De regreso a Aldeburgh, esperé a que se iniciara la investigación judicial —que se retrasó algunos días para permitir que vinieran algunos expertos de Londres y examinaran la escena del crimen— como si fuera mi propio juicio por asesinato. Era obligatorio que llamaran a Bolton, y sus palabras probablemente serían irrefutables. Yo sabía que debería haber quemado la carta y el diario, pero cada vez que cogía las cerillas me imaginaba a los policías abalanzándose sobre mí… Luego me animaba y me decía mil veces que iría a confesarle todo a Roper… Pero al final, como un hombre atrapado en una pesadilla, era incapaz de hacer nada, salvo caminar incansablemente arriba y abajo en el estudio de mi casa —sin atreverme a afrontar el trabajo de la oficina— mientras las fauces del cepo se cerraban inexorablemente sobre mí.

Y en esto estaba ocupado el día anterior a que comenzara la investigación en Woodbridge cuando mi mayordomo llamó para decirme que un tal señor Bolton preguntaba por mí y quería verme.

—Llévalo al salón —le dije, y durante los siguientes minutos luché en vano para presentarme ante él manteniendo la compostura.

Cuando entré, él estaba sentado en el sofá. Su indumentaria era una imitación de la que habitualmente llevaba Magnus: traje negro, pañuelo blanco, chistera y guantes; la expresión de su rostro, pálido y carnoso, era perfectamente educada y respetuosa, y aunque se levantó e hizo una reverencia en cuanto aparecí, era evidente quién era el dueño de la situación.

—Ha sido muy amable por su parte querer recibirme, señor Montague. He venido… por la investigación.

—Ah… sí… —dije, tragando saliva—. Esta… la muerte de tu señor me causó un gran pesar… como supongo que os ha ocurrido a todos vosotros.

—Desde luego, señor. Usted comprenderá que en estos momentos nos estamos preguntando qué será de nosotros… De hecho, si me permite la libertad de comentarle una cosa… ¿no sabrá usted por casualidad si el señor dejó alguna providencia para mí?

—Me temo que no —contesté—. Su testamento está en poder del señor Veitch, en Londres. Además, como comprenderá, por supuesto, no se puede hacer nada hasta que el médico forense no presente sus hallazgos.

—Oh, lo comprendo perfectamente, señor.

Se hizo entonces un silencio en el que Bolton pareció calcular sus posibilidades. Aunque la habitación estaba helada, pude sentir el sudor resbalando por mi frente.

—Y… ¿hay algo más que pueda hacer por usted? —pregunté.

—Bueno, sí, señor… En realidad, creo que sí… Verá, señor… no es que no fuera feliz estando al servicio del doctor Wraxford, pero mi ambición reside en el mundo de la fotografía. Me gustaría comenzar a instalarme por mi cuenta… Pero, por supuesto, necesito un capital, y se me ha ocurrido, señor… que siendo usted tan allegado a la familia… que usted podría intentar que se me adelantara un préstamo…

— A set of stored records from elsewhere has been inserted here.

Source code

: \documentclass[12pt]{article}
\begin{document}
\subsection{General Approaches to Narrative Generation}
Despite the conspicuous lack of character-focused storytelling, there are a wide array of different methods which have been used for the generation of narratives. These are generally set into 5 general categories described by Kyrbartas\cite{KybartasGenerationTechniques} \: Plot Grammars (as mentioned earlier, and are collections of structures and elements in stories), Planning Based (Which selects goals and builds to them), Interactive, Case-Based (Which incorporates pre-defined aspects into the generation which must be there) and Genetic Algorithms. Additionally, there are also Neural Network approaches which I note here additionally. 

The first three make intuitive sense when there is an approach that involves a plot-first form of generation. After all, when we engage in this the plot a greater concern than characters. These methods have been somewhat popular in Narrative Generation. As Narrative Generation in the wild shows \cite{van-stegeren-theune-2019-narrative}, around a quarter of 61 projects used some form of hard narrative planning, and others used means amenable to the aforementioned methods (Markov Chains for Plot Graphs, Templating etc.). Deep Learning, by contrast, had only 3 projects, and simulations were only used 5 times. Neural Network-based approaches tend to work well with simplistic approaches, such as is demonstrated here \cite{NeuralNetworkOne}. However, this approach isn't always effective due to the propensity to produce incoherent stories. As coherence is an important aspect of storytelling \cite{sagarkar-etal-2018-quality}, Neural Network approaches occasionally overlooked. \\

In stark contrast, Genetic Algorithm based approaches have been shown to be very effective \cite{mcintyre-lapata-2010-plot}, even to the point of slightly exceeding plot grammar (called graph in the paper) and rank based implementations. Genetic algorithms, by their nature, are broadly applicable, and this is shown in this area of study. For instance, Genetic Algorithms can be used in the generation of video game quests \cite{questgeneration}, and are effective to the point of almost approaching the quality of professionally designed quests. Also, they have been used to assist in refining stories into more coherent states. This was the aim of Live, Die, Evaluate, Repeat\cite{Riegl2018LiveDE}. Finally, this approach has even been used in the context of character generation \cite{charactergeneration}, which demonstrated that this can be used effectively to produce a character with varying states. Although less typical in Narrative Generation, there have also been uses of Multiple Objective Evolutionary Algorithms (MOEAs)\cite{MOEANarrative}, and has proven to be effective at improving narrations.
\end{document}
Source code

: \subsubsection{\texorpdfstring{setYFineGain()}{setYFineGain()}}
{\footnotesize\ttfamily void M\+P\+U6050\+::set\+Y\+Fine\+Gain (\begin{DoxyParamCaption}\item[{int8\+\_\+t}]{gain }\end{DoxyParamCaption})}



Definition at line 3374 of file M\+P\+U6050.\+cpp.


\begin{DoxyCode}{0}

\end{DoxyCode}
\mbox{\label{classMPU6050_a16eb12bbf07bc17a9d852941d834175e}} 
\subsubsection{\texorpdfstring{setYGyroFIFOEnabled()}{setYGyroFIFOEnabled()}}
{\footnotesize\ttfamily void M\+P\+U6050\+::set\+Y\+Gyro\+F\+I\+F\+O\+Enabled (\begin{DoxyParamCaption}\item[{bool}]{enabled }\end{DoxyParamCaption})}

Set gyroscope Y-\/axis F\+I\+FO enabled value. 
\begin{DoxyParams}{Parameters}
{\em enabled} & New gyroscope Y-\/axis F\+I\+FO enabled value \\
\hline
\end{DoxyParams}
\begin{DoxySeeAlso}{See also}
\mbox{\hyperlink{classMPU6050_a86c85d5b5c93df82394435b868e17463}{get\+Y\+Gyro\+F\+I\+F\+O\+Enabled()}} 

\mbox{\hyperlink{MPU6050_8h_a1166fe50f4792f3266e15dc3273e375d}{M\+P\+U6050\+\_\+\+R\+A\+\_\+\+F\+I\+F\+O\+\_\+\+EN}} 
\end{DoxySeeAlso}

—Ya. Comprendo. Y… ¿cuánto dinero cree usted que necesitaría? —añadí con demasiada precipitación.

—Doscientas cincuenta libras, señor. Con ese dinero podría establecerme maravillosamente.

—Ya. Y… ¿cuándo lo devolvería?

—Bueno, eso es difícil de decir… Tal vez usted y yo podríamos llegar a un acuerdo informal… Le estaría enormemente agradecido…

—Muy bien —dije, limpiándome el sudor.

—Gracias, señor. Le quedo muy agradecido. Y, señor, ¿no sería posible que me pudiera hacer el favor de extenderme usted el cheque hoy…?

El tono amenazante era inconfundible.

—Muy bien —repetí, intentando evitar su malintencionada mirada—. Si vuelve por aquí a las tres… Yo estaré fuera, pero aquí tendrá usted el cheque y se lo entregarán.

—Muchas gracias de nuevo, señor. No se arrepentirá, se lo aseguro. No es necesario que llame al mayordomo, señor: ya sé dónde está la salida…

Mi estado de nervios durante la investigación judicial apenas puede imaginarse. Fui uno de los primeros en ser llamado para declarar ante el médico forense —un caballero rubicundo de Ipswich que respondía al nombre de Bright— y pensé que mis rodillas se doblarían antes de que me tomaran juramento. Pero, como ocurrió con Roper, mi apariencia demacrada y macilenta causó más compasión que sospecha, y sólo estuve unos minutos en el estrado.